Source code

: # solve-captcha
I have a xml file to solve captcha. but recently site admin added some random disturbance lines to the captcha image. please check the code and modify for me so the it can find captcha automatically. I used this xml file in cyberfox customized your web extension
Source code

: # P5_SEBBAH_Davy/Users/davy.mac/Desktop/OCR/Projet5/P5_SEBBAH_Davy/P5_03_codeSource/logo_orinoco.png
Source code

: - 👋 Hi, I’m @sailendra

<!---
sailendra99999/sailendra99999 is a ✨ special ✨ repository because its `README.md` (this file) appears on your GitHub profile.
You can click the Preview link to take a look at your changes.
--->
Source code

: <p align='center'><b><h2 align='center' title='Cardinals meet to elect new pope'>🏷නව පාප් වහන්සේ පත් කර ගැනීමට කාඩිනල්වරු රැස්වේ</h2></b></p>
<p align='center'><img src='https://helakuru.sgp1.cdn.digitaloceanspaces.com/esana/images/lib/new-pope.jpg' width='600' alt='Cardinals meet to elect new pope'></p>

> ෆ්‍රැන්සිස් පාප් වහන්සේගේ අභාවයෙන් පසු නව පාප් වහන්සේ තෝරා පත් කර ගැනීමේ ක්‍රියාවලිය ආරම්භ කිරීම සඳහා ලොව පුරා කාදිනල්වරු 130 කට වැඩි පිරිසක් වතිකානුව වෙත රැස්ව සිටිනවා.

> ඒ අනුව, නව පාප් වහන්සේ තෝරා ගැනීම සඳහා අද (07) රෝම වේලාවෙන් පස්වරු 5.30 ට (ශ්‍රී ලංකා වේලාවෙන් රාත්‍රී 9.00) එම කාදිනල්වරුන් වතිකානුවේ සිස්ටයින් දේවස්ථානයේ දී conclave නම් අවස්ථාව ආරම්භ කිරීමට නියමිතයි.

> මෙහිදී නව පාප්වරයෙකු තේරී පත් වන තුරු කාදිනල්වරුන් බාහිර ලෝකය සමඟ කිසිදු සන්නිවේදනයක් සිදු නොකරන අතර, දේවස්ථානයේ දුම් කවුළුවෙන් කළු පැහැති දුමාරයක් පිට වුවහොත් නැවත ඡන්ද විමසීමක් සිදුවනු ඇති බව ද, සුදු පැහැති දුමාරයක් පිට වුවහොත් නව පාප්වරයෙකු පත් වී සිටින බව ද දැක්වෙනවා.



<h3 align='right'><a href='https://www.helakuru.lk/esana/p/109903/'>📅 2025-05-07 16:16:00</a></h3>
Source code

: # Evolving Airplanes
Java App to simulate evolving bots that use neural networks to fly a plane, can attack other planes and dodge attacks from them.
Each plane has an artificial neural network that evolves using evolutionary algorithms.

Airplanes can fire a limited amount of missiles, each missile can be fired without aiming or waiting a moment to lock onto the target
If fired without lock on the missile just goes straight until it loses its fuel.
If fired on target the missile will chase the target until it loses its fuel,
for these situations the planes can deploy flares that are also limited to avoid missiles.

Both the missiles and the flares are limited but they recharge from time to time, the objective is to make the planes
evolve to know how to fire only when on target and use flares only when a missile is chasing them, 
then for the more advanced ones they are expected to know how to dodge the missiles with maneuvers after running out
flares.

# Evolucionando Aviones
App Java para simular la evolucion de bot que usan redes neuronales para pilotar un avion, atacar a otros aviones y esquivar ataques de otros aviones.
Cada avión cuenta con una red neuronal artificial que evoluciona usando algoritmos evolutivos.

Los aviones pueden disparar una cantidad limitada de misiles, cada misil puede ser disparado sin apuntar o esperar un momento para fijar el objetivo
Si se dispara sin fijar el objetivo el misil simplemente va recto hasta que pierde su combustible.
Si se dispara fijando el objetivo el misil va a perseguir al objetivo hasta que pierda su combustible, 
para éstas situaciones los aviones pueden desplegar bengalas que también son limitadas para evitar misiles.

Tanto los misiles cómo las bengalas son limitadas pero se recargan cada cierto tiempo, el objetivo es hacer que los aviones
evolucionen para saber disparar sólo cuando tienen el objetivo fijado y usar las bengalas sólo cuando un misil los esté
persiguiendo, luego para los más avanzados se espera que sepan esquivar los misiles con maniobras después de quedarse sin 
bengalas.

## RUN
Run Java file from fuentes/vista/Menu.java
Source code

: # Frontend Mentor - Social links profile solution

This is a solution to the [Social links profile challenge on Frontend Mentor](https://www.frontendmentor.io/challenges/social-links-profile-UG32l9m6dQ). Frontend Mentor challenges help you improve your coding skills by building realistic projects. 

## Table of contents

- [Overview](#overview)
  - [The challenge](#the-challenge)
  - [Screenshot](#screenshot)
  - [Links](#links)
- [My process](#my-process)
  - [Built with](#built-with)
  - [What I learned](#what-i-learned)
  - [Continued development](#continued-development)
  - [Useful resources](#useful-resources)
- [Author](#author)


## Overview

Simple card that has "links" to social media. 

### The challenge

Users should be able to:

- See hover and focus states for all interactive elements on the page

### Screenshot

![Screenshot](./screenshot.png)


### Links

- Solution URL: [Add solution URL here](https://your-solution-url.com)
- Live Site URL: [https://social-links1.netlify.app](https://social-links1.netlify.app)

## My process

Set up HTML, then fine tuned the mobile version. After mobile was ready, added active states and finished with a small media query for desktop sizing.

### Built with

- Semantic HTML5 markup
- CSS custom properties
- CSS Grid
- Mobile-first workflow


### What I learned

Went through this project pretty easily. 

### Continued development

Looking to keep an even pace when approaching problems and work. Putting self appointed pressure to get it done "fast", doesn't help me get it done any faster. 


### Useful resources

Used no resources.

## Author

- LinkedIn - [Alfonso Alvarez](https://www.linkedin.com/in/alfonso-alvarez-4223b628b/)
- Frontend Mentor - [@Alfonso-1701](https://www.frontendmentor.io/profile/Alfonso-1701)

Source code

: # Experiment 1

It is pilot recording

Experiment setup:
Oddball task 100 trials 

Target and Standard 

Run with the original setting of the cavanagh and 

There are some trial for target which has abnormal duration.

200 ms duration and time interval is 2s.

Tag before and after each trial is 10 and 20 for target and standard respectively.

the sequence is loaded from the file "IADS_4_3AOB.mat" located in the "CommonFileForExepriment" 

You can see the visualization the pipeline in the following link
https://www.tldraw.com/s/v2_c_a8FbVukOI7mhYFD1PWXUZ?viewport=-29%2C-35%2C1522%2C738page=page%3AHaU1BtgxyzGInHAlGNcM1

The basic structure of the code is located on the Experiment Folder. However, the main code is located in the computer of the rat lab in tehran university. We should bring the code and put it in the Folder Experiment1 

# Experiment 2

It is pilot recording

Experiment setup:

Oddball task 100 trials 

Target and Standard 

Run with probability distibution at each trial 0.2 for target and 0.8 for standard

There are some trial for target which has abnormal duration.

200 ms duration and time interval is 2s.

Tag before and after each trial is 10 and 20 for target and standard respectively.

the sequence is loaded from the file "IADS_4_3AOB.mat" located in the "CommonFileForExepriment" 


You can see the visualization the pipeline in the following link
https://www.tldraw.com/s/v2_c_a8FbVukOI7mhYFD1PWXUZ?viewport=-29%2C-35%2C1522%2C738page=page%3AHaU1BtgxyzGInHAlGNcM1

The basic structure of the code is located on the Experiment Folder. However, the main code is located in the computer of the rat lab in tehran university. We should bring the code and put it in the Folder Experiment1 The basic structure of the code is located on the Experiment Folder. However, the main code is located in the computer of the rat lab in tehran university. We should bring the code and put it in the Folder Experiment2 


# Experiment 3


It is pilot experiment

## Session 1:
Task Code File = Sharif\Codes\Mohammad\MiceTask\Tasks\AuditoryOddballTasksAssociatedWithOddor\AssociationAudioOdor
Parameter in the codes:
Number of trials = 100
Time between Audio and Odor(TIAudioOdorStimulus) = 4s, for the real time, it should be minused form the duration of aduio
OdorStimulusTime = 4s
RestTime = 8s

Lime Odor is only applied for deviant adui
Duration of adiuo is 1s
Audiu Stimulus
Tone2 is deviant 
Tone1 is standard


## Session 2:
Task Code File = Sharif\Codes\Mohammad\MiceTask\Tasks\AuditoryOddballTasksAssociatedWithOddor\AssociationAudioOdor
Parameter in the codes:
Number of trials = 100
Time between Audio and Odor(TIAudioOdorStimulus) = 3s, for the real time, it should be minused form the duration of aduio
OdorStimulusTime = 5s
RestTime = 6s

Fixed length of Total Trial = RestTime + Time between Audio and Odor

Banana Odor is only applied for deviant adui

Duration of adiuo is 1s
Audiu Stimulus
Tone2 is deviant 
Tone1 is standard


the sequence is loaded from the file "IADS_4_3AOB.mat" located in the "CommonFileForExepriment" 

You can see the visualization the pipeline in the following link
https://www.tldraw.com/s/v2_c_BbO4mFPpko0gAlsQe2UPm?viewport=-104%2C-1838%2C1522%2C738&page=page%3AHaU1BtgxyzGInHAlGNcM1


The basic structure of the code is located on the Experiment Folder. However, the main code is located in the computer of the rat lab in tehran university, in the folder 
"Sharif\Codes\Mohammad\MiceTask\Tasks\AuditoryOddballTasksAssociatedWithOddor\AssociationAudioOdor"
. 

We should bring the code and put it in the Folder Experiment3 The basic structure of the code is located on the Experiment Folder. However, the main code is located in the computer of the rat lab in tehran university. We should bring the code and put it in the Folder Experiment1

^^^^^^^^

### WORK TASK
Copy each line of the preceding data that contains the string "states".

### ANSWER TO THIS TASK
- See hover and focus states for all interactive elements on the page
Set up HTML, then fine tuned the mobile version. After mobile was ready, added active states and finished with a small media query for desktop sizing.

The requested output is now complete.